WORK REQUEST: The records below are to be retyped in full. Keep every word.

TASK DATA:
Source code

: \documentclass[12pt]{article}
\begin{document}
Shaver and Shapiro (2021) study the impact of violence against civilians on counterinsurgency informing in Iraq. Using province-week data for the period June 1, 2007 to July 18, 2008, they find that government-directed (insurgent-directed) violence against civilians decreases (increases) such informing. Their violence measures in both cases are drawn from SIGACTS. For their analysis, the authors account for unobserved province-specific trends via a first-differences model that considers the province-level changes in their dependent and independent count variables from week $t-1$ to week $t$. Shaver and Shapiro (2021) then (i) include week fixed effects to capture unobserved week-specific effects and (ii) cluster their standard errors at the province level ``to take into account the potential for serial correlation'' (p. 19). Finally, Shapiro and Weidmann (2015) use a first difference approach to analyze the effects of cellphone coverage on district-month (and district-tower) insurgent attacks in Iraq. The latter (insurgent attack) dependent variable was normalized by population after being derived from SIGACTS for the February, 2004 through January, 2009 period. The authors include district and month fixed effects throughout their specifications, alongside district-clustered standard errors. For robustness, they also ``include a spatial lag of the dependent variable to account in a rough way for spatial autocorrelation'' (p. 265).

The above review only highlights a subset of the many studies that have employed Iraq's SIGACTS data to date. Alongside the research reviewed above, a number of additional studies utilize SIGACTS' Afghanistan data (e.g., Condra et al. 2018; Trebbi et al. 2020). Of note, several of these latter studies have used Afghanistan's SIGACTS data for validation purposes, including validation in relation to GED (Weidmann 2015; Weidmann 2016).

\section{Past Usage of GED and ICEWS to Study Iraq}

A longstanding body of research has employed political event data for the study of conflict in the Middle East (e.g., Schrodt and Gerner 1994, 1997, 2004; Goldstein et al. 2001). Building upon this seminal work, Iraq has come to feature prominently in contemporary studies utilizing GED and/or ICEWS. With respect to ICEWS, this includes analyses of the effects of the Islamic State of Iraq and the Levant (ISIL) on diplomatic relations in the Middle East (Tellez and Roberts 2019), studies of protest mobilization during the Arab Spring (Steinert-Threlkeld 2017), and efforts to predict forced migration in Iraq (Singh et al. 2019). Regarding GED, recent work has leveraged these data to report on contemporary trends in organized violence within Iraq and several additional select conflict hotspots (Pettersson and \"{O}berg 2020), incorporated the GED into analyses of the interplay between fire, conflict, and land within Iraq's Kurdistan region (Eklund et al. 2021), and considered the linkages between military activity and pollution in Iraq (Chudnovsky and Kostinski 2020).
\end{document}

ANSWER TO THE EXERCISE:
Source code

: \documentclass[12pt]{article}
\begin{document}
Shaver and Shapiro (2021) study the impact of violence against civilians on counterinsurgency informing in Iraq. Using province-week data for the period June 1, 2007 to July 18, 2008, they find that government-directed (insurgent-directed) violence against civilians decreases (increases) such informing. Their violence measures in both cases are drawn from SIGACTS. For their analysis, the authors account for unobserved province-specific trends via a first-differences model that considers the province-level changes in their dependent and independent count variables from week $t-1$ to week $t$. Shaver and Shapiro (2021) then (i) include week fixed effects to capture unobserved week-specific effects and (ii) cluster their standard errors at the province level ``to take into account the potential for serial correlation'' (p. 19). Finally, Shapiro and Weidmann (2015) use a first difference approach to analyze the effects of cellphone coverage on district-month (and district-tower) insurgent attacks in Iraq. The latter (insurgent attack) dependent variable was normalized by population after being derived from SIGACTS for the February, 2004 through January, 2009 period. The authors include district and month fixed effects throughout their specifications, alongside district-clustered standard errors. For robustness, they also ``include a spatial lag of the dependent variable to account in a rough way for spatial autocorrelation'' (p. 265).

The above review only highlights a subset of the many studies that have employed Iraq's SIGACTS data to date. Alongside the research reviewed above, a number of additional studies utilize SIGACTS' Afghanistan data (e.g., Condra et al. 2018; Trebbi et al. 2020). Of note, several of these latter studies have used Afghanistan's SIGACTS data for validation purposes, including validation in relation to GED (Weidmann 2015; Weidmann 2016).

\section{Past Usage of GED and ICEWS to Study Iraq}

A longstanding body of research has employed political event data for the study of conflict in the Middle East (e.g., Schrodt and Gerner 1994, 1997, 2004; Goldstein et al. 2001). Building upon this seminal work, Iraq has come to feature prominently in contemporary studies utilizing GED and/or ICEWS. With respect to ICEWS, this includes analyses of the effects of the Islamic State of Iraq and the Levant (ISIL) on diplomatic relations in the Middle East (Tellez and Roberts 2019), studies of protest mobilization during the Arab Spring (Steinert-Threlkeld 2017), and efforts to predict forced migration in Iraq (Singh et al. 2019). Regarding GED, recent work has leveraged these data to report on contemporary trends in organized violence within Iraq and several additional select conflict hotspots (Pettersson and \"{O}berg 2020), incorporated the GED into analyses of the interplay between fire, conflict, and land within Iraq's Kurdistan region (Eklund et al. 2021), and considered the linkages between military activity and pollution in Iraq (Chudnovsky and Kostinski 2020).
\end{document}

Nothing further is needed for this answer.